Agustusan – Kontemplasi dan Kebanggaan

Catatan Akhir Agustus

upacara1Bulan lalu, bangsa ini genap berusia 64 tahun. Usia yang belum tua sebagai sebuah bangsa, bila dibandingkan dengan negara-negara Eropa dan Amerika. Indonesia juga tidak termasuk bangsa yang dianggap berkebudayaan tua Asia, seperti Cina dan India. Kalaupun di Indonesia ditemukan candi, prasasti, dan petilasan kebudayaan pra-sejarah, gaungnya tidak sampai ke masa sekarang. Bahkan bila dibandingkan dengan Korea dan Jepang yang bisa melestarikan budaya asli mereka dan hidup hingga masa sekarang, Indonesia masih kalah jauh.

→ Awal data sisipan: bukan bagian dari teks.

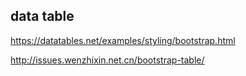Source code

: ## data table
https://datatables.net/examples/styling/bootstrap.html

http://issues.wenzhixin.net.cn/bootstrap-table/
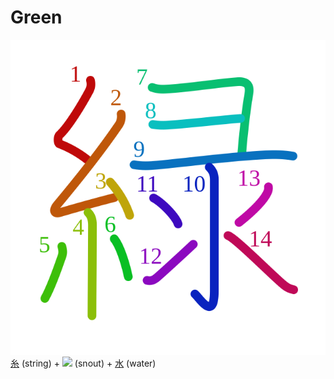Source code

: # Green
![7dd1](../kanji-colorize/7dd1.svg)
[糸](糸.md) (string) + ![](http://www.kanjidamage.com/assets/radsmall/snout-479afa4dcfc6b6c187c4eaaa61ea5deff6e93f1a25dd6fd5ec370b18e968944f.jpg) (snout) + [水](水.md) (water)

Jepang dan Korea Selatan adalah contoh bangsa yang berkembang pesat dalam modernisasi di segala bidang kehidupan, namun tetap mempertahankan elemen tradisi yang mengakar kuat. Wajah modern dan tradisional bisa berjalan tanpa saling menjegal. Bila Jepang terkenal dengan upacara minum teh, budaya samurai, drama tradisional, kehidupan lautnya, hingga kebiasaan melepas sepatu di pintu, Korea Selatan sejak dulu dikenal sebagai negeri pengobatan kuno. Kimchi yang disebut sebagai makanan tradisional negeri itu diolah dengan sangat tradisional. Bukan hanya caranya yang konvensional, bahkan semua peralatannya pun tidak berubah sejak ratusan tahun silam. Semua peralatan masak dan makan dibuat untuk mendorong manfaat kesehatan bahan makanan yang akan dikonsumsi.

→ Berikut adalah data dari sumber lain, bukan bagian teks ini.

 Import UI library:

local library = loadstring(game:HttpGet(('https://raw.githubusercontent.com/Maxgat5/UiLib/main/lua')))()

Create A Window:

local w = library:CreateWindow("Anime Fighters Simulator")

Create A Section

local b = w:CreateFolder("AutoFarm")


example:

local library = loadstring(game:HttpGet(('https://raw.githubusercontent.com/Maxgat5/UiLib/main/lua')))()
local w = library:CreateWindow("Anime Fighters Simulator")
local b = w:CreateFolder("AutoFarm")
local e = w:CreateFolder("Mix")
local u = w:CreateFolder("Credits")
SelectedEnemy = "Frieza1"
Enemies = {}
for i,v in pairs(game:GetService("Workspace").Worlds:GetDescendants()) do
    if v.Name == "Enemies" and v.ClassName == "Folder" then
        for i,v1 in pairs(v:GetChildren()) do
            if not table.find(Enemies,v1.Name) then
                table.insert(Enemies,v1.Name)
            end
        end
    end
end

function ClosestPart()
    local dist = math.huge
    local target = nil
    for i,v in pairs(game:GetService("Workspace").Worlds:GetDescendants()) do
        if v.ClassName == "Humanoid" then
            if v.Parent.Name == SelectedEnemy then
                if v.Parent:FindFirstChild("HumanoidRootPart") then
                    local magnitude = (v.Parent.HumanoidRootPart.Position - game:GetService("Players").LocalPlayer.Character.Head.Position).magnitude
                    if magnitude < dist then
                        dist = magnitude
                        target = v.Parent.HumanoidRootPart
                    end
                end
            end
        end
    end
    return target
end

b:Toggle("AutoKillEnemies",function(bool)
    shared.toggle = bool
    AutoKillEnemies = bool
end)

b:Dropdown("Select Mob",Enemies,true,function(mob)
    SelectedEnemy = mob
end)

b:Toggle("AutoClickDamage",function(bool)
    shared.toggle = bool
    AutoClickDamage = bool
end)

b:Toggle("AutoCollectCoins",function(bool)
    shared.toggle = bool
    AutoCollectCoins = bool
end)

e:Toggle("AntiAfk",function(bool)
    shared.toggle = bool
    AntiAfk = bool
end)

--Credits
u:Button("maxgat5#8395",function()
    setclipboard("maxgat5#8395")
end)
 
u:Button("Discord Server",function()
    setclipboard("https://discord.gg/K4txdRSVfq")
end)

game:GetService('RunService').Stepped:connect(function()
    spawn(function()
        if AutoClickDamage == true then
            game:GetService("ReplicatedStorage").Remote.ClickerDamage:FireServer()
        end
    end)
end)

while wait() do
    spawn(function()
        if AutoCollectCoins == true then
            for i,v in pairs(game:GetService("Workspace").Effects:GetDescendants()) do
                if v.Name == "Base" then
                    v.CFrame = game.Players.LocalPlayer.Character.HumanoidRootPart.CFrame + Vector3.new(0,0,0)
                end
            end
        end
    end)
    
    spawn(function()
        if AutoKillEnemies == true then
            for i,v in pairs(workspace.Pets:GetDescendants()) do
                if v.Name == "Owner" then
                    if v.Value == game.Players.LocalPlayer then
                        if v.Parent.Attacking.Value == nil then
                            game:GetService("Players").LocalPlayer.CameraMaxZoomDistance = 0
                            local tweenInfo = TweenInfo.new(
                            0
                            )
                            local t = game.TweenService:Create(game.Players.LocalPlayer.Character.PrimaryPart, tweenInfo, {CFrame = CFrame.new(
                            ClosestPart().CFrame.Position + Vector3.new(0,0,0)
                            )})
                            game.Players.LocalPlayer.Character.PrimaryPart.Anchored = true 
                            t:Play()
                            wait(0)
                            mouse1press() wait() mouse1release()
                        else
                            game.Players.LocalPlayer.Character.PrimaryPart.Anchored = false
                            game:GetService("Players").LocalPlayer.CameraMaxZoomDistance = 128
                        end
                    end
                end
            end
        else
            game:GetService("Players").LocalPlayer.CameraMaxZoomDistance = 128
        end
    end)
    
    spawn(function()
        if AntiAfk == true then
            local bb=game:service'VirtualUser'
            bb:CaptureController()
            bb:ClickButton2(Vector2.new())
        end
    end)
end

Kembali ke Indonesia, usia bangsa ini memang belum tua, namun berangsur-angsur menjelma menjadi sebuah entitas yang tidak bisa dianggap remeh di dunia. Letaknya yang sangat strategis, keluasannya yang membentang, kemajemukan kulturnya, dan potensi kekayaannya yang masih belum semuanya tereksplorasi, membuat Indonesia seperti permata khatulistiwa yang belum terasah benar.

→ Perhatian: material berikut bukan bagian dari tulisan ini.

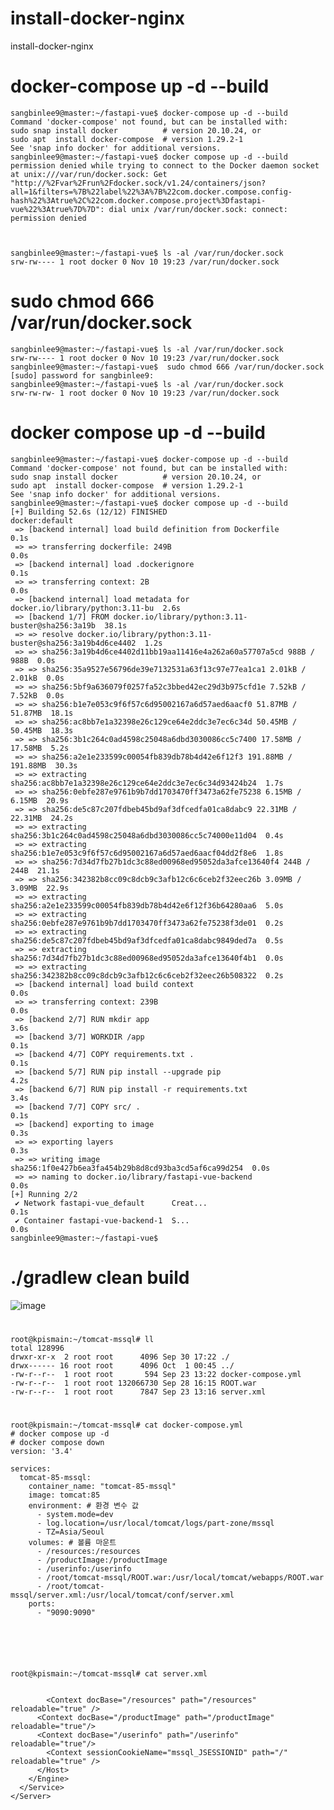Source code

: # install-docker-nginx
install-docker-nginx


#  docker-compose up -d --build


    
    sangbinlee9@master:~/fastapi-vue$ docker-compose up -d --build
    Command 'docker-compose' not found, but can be installed with:
    sudo snap install docker          # version 20.10.24, or
    sudo apt  install docker-compose  # version 1.29.2-1
    See 'snap info docker' for additional versions.
    sangbinlee9@master:~/fastapi-vue$ docker compose up -d --build
    permission denied while trying to connect to the Docker daemon socket at unix:///var/run/docker.sock: Get "http://%2Fvar%2Frun%2Fdocker.sock/v1.24/containers/json?all=1&filters=%7B%22label%22%3A%7B%22com.docker.compose.config-hash%22%3Atrue%2C%22com.docker.compose.project%3Dfastapi-vue%22%3Atrue%7D%7D": dial unix /var/run/docker.sock: connect: permission denied
    

    
    sangbinlee9@master:~/fastapi-vue$ ls -al /var/run/docker.sock
    srw-rw---- 1 root docker 0 Nov 10 19:23 /var/run/docker.sock





# sudo chmod 666 /var/run/docker.sock

    
    sangbinlee9@master:~/fastapi-vue$ ls -al /var/run/docker.sock
    srw-rw---- 1 root docker 0 Nov 10 19:23 /var/run/docker.sock
    sangbinlee9@master:~/fastapi-vue$  sudo chmod 666 /var/run/docker.sock
    [sudo] password for sangbinlee9:
    sangbinlee9@master:~/fastapi-vue$ ls -al /var/run/docker.sock
    srw-rw-rw- 1 root docker 0 Nov 10 19:23 /var/run/docker.sock




#  docker compose up -d --build


    
    
    sangbinlee9@master:~/fastapi-vue$ docker-compose up -d --build
    Command 'docker-compose' not found, but can be installed with:
    sudo snap install docker          # version 20.10.24, or
    sudo apt  install docker-compose  # version 1.29.2-1
    See 'snap info docker' for additional versions.
    sangbinlee9@master:~/fastapi-vue$ docker compose up -d --build
    [+] Building 52.6s (12/12) FINISHED                              docker:default
     => [backend internal] load build definition from Dockerfile               0.1s
     => => transferring dockerfile: 249B                                       0.0s
     => [backend internal] load .dockerignore                                  0.1s
     => => transferring context: 2B                                            0.0s
     => [backend internal] load metadata for docker.io/library/python:3.11-bu  2.6s
     => [backend 1/7] FROM docker.io/library/python:3.11-buster@sha256:3a19b  38.1s
     => => resolve docker.io/library/python:3.11-buster@sha256:3a19b4d6ce4402  1.2s
     => => sha256:3a19b4d6ce4402d11bb19aa11416e4a262a60a57707a5cd 988B / 988B  0.0s
     => => sha256:35a9527e56796de39e7132531a63f13c97e77ea1ca1 2.01kB / 2.01kB  0.0s
     => => sha256:5bf9a636079f0257fa52c3bbed42ec29d3b975cfd1e 7.52kB / 7.52kB  0.0s
     => => sha256:b1e7e053c9f6f57c6d95002167a6d57aed6aacf0 51.87MB / 51.87MB  18.1s
     => => sha256:ac8bb7e1a32398e26c129ce64e2ddc3e7ec6c34d 50.45MB / 50.45MB  18.3s
     => => sha256:3b1c264c0ad4598c25048a6dbd3030086cc5c7400 17.58MB / 17.58MB  5.2s
     => => sha256:a2e1e233599c00054fb839db78b4d42e6f12f3 191.88MB / 191.88MB  30.3s
     => => extracting sha256:ac8bb7e1a32398e26c129ce64e2ddc3e7ec6c34d93424b24  1.7s
     => => sha256:0ebfe287e9761b9b7dd1703470ff3473a62fe75238 6.15MB / 6.15MB  20.9s
     => => sha256:de5c87c207fdbeb45bd9af3dfcedfa01ca8dabc9 22.31MB / 22.31MB  24.2s
     => => extracting sha256:3b1c264c0ad4598c25048a6dbd3030086cc5c74000e11d04  0.4s
     => => extracting sha256:b1e7e053c9f6f57c6d95002167a6d57aed6aacf04dd2f8e6  1.8s
     => => sha256:7d34d7fb27b1dc3c88ed00968ed95052da3afce13640f4 244B / 244B  21.1s
     => => sha256:342382b8cc09c8dcb9c3afb12c6c6ceb2f32eec26b 3.09MB / 3.09MB  22.9s
     => => extracting sha256:a2e1e233599c00054fb839db78b4d42e6f12f36b64280aa6  5.0s
     => => extracting sha256:0ebfe287e9761b9b7dd1703470ff3473a62fe75238f3de01  0.2s
     => => extracting sha256:de5c87c207fdbeb45bd9af3dfcedfa01ca8dabc9849ded7a  0.5s
     => => extracting sha256:7d34d7fb27b1dc3c88ed00968ed95052da3afce13640f4b1  0.0s
     => => extracting sha256:342382b8cc09c8dcb9c3afb12c6c6ceb2f32eec26b508322  0.2s
     => [backend internal] load build context                                  0.0s
     => => transferring context: 239B                                          0.0s
     => [backend 2/7] RUN mkdir app                                            3.6s
     => [backend 3/7] WORKDIR /app                                             0.1s
     => [backend 4/7] COPY requirements.txt .                                  0.1s
     => [backend 5/7] RUN pip install --upgrade pip                            4.2s
     => [backend 6/7] RUN pip install -r requirements.txt                      3.4s
     => [backend 7/7] COPY src/ .                                              0.1s
     => [backend] exporting to image                                           0.3s
     => => exporting layers                                                    0.3s
     => => writing image sha256:1f0e427b6ea3fa454b29b8d8cd93ba3cd5af6ca99d254  0.0s
     => => naming to docker.io/library/fastapi-vue-backend                     0.0s
    [+] Running 2/2
     ✔ Network fastapi-vue_default      Creat...                               0.1s
     ✔ Container fastapi-vue-backend-1  S...                                   0.0s
    sangbinlee9@master:~/fastapi-vue$







# 
# 
# 
# 
# 
# 
# 
# 
# 
# 
# 
# 
# 
# 
# 
# 
# 
# 
# 
# 
# 
# 
# 
# 
# 
# 
# 
# 
# 
# 
# 
# 
# 
# 
# 
# 
# ./gradlew clean build


![image](https://github.com/sangbinlee/install-docker-nginx/assets/4024414/384490b2-8715-4e75-9db5-451795ab5669)















# 



    
    root@kpismain:~/tomcat-mssql# ll
    total 128996
    drwxr-xr-x  2 root root      4096 Sep 30 17:22 ./
    drwx------ 16 root root      4096 Oct  1 00:45 ../
    -rw-r--r--  1 root root       594 Sep 23 13:22 docker-compose.yml
    -rw-r--r--  1 root root 132066730 Sep 28 16:15 ROOT.war
    -rw-r--r--  1 root root      7847 Sep 23 13:16 server.xml
    








# 
    root@kpismain:~/tomcat-mssql# cat docker-compose.yml
    # docker compose up -d
    # docker compose down
    version: '3.4'
    
    services:
      tomcat-85-mssql:
        container_name: "tomcat-85-mssql"
        image: tomcat:85
        environment: # 환경 변수 값
          - system.mode=dev
          - log.location=/usr/local/tomcat/logs/part-zone/mssql
          - TZ=Asia/Seoul
        volumes: # 볼륨 마운트
          - /resources:/resources
          - /productImage:/productImage
          - /userinfo:/userinfo
          - /root/tomcat-mssql/ROOT.war:/usr/local/tomcat/webapps/ROOT.war
          - /root/tomcat-mssql/server.xml:/usr/local/tomcat/conf/server.xml
        ports:
          - "9090:9090"




    
          
    root@kpismain:~/tomcat-mssql# cat server.xml
    
    
            <Context docBase="/resources" path="/resources" reloadable="true" />
          <Context docBase="/productImage" path="/productImage" reloadable="true"/>
          <Context docBase="/userinfo" path="/userinfo" reloadable="true"/>
            <Context sessionCookieName="mssql_JSESSIONID" path="/" reloadable="true" />
          </Host>
        </Engine>
      </Service>
    </Server>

Siapa yang berani mengatakan bahwa orang Indonesia lemah? Kelemahan yang tampak di permukaan sebenarnya bisa terjadi di bangsa manapun, namun kita merasa terpuruk karena membandingkan diri dengan bangsa lain yang lebih maju. Sebagian lagi karena adanya penilaian dari orang-orang kita sendiri yang pesimis seperti seekor katak dalam tempurung.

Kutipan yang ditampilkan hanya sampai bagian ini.